◆ Aim of the exercise ◆
I'd like every line in the following listing that holds "Tools" copied.

◆ Data listing ◆

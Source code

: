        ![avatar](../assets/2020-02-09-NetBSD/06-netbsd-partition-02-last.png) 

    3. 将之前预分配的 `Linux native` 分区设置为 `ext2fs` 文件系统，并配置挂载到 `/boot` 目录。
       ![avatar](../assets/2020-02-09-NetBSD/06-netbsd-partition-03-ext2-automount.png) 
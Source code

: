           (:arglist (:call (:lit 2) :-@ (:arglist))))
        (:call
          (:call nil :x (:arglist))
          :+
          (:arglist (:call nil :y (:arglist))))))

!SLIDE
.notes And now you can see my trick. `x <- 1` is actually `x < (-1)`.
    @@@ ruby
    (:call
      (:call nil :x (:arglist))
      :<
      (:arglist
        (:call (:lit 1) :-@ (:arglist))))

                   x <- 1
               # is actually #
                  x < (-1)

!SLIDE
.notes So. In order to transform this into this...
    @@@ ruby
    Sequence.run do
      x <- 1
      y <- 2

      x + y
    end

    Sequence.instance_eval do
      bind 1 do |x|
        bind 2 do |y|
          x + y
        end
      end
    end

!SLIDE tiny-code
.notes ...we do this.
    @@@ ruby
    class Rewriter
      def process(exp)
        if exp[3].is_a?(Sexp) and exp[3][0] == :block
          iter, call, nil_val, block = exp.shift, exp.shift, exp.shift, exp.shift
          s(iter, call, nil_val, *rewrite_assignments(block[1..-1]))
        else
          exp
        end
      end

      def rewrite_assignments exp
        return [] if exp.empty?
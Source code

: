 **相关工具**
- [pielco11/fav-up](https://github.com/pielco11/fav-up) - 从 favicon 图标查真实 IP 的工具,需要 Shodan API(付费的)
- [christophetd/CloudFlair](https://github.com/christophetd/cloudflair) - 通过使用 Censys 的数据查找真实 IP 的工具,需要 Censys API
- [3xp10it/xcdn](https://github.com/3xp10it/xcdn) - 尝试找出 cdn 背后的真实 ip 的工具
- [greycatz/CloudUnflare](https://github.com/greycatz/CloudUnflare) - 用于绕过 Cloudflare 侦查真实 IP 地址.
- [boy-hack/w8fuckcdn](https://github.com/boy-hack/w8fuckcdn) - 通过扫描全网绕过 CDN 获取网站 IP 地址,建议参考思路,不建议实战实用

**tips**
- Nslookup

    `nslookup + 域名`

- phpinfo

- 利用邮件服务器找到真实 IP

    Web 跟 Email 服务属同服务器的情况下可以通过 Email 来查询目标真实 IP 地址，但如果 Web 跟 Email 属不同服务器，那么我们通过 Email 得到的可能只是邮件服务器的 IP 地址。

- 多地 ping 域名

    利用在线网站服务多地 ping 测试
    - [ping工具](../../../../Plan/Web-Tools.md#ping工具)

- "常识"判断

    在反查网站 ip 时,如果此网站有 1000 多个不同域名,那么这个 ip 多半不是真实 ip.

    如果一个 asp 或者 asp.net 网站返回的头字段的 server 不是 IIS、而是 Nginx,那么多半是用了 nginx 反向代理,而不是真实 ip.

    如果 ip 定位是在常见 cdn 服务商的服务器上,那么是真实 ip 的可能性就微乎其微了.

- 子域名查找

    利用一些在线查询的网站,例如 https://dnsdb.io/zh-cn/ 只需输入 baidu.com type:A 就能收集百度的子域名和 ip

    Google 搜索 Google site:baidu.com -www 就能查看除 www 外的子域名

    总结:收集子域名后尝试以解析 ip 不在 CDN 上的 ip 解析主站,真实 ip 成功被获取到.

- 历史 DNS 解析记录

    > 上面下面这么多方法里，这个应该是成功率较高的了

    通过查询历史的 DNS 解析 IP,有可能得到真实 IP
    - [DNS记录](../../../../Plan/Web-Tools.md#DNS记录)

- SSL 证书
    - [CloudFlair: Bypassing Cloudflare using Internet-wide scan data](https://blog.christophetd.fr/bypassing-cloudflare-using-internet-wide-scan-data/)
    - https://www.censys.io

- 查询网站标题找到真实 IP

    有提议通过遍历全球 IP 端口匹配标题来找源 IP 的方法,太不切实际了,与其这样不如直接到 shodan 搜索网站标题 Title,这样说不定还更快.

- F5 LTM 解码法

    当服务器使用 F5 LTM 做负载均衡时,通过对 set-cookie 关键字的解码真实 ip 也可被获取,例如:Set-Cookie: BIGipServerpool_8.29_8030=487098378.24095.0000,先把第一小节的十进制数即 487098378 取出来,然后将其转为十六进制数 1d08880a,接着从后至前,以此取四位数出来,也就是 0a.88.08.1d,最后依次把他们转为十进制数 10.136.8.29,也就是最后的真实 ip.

◆ Answer to this task ◆
    - [ping工具](../../../../Plan/Web-Tools.md#ping工具)
    - [DNS记录](../../../../Plan/Web-Tools.md#DNS记录)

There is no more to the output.